Despite the best skills in parenting, single parents often have difficulty staying steady with difficult discipline problems. The single parent is often worn down and worn out by difficult children or teens and just can’t maintain the same sense of discipline as a two parent family can do. Children of single parents often get into greater trouble and have less parental supervision that children who live with two parents.

Because of the demands of parenting, single parents have a harder time dating others. Childcare must be arranged and there simply is less time to spend dating and hanging out with friends if time must be devoted to the child or children. This causes the single parent to be angry and to feel left out of the “adult world” due to the constraints of parenthood. Often the time is spent between work and taking care of the children rather than going out with friends or dates.

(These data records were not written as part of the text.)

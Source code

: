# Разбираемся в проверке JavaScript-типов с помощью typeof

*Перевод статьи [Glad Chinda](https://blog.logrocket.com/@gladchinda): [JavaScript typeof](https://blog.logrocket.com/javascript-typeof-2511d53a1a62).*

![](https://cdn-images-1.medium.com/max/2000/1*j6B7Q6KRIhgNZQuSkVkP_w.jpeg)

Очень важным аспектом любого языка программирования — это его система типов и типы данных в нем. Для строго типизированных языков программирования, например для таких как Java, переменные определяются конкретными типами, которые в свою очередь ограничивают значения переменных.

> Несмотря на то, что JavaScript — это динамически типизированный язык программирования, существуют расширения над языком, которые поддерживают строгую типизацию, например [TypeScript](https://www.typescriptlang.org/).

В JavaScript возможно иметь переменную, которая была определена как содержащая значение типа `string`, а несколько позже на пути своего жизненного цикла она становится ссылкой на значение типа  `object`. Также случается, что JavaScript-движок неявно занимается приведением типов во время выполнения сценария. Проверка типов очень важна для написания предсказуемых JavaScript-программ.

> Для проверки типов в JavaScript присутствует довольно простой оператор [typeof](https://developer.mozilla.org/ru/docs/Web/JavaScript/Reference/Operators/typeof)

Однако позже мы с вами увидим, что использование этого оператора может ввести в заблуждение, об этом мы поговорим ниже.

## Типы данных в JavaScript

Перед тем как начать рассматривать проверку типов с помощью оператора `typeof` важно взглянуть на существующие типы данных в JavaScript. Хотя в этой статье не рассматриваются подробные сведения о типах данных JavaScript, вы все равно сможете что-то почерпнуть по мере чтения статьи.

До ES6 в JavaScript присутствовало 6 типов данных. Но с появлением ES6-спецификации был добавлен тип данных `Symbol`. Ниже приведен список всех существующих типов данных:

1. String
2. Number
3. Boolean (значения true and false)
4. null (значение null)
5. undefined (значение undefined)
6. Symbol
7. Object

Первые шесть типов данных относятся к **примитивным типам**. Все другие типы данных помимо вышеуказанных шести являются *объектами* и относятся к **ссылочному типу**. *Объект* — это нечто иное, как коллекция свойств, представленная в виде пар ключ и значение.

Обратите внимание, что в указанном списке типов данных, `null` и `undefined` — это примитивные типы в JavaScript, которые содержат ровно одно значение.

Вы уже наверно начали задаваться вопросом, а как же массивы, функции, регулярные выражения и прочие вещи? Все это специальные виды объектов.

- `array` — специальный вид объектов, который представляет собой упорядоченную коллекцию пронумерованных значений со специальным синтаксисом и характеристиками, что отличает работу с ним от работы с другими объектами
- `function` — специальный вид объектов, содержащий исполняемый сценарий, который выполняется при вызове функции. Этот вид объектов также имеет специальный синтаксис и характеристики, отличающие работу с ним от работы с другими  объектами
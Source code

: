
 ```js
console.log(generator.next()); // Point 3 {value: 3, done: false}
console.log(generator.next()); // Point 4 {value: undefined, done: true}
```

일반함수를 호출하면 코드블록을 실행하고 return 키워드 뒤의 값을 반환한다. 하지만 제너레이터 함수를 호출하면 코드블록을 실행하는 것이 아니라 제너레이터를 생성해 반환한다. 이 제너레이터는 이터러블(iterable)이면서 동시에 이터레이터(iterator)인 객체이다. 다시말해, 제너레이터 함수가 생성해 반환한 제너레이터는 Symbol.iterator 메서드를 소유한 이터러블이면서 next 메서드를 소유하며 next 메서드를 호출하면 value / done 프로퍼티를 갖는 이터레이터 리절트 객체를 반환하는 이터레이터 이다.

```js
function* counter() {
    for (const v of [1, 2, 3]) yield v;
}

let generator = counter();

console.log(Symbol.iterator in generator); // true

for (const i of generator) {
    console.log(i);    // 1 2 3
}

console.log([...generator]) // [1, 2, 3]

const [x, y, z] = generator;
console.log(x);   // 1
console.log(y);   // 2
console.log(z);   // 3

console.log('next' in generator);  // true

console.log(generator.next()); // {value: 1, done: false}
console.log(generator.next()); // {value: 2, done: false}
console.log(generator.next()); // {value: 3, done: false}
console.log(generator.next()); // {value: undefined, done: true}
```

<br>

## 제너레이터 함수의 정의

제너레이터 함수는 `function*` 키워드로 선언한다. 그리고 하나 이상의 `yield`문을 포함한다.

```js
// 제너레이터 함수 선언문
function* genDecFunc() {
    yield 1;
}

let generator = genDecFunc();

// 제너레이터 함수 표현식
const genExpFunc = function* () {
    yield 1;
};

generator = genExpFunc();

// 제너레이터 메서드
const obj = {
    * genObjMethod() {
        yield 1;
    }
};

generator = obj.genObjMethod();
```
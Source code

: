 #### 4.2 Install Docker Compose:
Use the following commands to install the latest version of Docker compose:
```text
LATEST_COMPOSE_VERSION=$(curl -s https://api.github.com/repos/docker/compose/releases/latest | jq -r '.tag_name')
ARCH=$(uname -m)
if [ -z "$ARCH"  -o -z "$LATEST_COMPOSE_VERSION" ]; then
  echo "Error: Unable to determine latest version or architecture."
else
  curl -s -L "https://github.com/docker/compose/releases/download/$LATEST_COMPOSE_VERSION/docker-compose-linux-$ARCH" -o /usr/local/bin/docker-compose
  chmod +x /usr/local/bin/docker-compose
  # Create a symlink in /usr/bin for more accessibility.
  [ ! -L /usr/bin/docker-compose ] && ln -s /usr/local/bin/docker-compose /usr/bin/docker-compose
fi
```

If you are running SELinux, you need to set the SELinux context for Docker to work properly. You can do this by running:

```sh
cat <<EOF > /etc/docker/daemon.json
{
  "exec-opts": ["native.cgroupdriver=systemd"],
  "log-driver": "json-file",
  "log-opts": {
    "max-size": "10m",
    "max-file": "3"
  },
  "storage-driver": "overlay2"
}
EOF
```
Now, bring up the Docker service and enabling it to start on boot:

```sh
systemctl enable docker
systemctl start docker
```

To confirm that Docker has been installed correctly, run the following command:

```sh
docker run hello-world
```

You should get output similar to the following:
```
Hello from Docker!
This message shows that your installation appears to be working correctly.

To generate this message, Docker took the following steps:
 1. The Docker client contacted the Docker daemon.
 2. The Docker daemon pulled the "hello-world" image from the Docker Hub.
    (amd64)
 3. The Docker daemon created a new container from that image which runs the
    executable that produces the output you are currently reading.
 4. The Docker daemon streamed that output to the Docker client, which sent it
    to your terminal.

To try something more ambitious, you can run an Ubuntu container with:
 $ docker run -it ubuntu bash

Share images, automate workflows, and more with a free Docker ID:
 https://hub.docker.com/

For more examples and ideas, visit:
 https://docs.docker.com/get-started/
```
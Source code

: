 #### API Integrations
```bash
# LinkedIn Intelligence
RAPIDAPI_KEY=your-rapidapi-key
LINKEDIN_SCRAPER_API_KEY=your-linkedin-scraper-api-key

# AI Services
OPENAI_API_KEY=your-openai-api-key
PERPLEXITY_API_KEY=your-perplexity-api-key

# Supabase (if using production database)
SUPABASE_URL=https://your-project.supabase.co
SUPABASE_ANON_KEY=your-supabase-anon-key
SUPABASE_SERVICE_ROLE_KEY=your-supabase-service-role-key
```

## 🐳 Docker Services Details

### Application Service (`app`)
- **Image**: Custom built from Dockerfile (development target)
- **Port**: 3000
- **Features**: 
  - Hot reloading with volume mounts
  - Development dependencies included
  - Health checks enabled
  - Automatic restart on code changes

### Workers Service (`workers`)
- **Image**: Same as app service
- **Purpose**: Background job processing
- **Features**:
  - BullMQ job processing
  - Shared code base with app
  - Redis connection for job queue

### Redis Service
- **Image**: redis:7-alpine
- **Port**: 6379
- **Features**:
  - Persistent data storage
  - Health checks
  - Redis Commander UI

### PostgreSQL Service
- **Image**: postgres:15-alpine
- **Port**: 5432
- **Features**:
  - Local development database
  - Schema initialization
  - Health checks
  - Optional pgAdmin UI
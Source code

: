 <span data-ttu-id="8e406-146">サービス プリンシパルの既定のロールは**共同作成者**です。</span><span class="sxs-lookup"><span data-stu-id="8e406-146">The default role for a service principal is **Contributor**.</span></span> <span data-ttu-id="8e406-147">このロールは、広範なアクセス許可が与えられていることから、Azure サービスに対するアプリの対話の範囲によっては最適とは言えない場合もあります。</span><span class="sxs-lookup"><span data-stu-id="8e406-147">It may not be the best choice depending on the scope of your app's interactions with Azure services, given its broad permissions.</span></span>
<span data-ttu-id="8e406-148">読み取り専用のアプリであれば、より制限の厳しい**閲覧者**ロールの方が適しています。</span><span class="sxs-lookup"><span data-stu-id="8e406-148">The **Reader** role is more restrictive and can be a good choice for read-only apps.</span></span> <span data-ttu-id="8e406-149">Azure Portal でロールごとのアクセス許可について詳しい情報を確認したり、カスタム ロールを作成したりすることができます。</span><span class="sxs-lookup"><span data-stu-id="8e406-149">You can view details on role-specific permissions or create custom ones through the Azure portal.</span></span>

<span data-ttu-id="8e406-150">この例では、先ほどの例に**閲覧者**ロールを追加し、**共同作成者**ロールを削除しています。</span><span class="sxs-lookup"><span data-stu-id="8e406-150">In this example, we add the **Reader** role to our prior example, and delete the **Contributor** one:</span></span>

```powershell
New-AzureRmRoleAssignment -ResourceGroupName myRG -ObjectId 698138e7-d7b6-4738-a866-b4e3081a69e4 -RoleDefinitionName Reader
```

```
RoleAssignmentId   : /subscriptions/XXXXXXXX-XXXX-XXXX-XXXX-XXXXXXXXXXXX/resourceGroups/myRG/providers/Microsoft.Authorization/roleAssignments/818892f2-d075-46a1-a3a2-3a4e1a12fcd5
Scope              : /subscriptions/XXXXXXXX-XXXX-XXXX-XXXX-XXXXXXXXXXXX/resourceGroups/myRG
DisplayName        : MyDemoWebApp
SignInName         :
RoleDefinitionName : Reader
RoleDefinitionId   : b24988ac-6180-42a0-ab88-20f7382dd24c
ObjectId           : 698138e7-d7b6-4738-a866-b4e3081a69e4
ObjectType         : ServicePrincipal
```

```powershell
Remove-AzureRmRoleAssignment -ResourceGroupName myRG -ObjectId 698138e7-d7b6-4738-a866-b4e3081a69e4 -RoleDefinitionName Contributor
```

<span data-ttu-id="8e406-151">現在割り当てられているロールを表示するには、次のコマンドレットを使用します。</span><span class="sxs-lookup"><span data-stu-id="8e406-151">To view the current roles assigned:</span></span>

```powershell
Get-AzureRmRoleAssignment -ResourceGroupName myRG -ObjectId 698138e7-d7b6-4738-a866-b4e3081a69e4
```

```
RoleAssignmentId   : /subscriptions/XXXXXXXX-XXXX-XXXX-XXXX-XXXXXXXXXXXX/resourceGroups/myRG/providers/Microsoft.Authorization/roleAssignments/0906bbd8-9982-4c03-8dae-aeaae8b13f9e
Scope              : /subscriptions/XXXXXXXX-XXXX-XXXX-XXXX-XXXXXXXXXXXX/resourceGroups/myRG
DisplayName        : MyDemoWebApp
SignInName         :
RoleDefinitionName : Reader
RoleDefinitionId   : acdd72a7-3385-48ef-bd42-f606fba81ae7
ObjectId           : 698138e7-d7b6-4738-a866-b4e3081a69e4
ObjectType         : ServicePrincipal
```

While dealing with parenting, single parents must have a great deal of stamina and self reliance. They must juggle the demands of work, homework, house cleaning and dealing with the financial aspects of running a family. There may be just one child to deal with or several–all of which have issues they need to have dealt with. When it is a single parent household, the single parent must wear several hats and do a great deal of tasks to keep the family together.

Not naturally skilled in parenting, single parents can be fathers as well as mothers. When a dad runs a household, he must be just as sensitive to girls’ issues as he his to boys’ issues if he has a daughter. Dads are often thought of as the one who brings home the money and not much else. In single parenting, the dad must do a little bit of everything and take the place of a missing mom in the household.

Even with two parents parenting, single parents who trade children back and forth during the week must try to put up a unified front for the children no matter how they feel about each other. Each parent is, in fact, a single parent but is one who must stay within certain parameters so the child doesn’t feel like he or she can “pull one over” on one parent or the other. Discipline styles must be similar and the children must not be allowed to polarize the parents against one another just because they aren’t together as a couple anymore.